--- Exercise data Enclosed Below ---

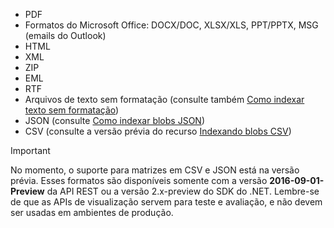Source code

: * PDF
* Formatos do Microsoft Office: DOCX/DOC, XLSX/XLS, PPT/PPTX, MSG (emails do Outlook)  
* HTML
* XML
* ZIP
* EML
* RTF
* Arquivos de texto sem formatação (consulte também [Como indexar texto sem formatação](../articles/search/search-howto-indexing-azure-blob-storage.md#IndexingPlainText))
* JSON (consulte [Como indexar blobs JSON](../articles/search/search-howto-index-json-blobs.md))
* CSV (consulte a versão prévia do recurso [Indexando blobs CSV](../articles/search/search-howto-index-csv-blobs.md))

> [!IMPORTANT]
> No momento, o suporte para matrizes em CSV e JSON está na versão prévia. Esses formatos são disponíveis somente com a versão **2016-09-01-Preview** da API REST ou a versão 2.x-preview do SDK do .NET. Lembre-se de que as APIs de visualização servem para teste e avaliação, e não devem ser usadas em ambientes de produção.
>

--- End of Enclosed Exercise data ---
--- Exercise data Enclosed Below ---

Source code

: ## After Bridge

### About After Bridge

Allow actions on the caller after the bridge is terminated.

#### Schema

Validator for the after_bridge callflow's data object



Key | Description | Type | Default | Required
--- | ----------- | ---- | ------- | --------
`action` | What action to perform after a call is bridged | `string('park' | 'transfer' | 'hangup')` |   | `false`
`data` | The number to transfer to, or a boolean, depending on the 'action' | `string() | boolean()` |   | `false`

--- End of Enclosed Exercise data ---
--- Exercise data Enclosed Below ---

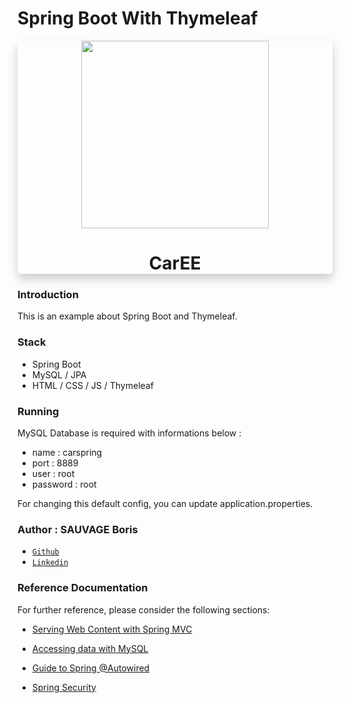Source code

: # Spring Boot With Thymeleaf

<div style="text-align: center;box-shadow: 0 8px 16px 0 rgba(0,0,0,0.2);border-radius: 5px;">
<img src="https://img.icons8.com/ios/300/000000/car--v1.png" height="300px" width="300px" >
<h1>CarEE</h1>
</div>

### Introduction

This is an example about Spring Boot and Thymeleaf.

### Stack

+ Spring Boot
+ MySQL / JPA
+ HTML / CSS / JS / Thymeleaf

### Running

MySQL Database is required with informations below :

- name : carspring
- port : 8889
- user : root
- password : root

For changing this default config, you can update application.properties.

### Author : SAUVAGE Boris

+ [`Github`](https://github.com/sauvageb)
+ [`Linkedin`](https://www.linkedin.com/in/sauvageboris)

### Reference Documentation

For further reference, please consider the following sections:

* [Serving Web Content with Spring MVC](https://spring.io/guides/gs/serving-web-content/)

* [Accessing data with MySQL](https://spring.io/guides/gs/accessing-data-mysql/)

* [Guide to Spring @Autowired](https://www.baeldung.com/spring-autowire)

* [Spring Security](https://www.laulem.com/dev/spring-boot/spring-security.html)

--- End of Enclosed Exercise data ---

Above are the entries. Output exactly the lines beginning with the line that has "[Serving Web Content" and ending with the line that has "to Spring @Autowired](https://www.baeldung.com/spring-autowire)".

* [Serving Web Content with Spring MVC](https://spring.io/guides/gs/serving-web-content/)

* [Accessing data with MySQL](https://spring.io/guides/gs/accessing-data-mysql/)

* [Guide to Spring @Autowired](https://www.baeldung.com/spring-autowire)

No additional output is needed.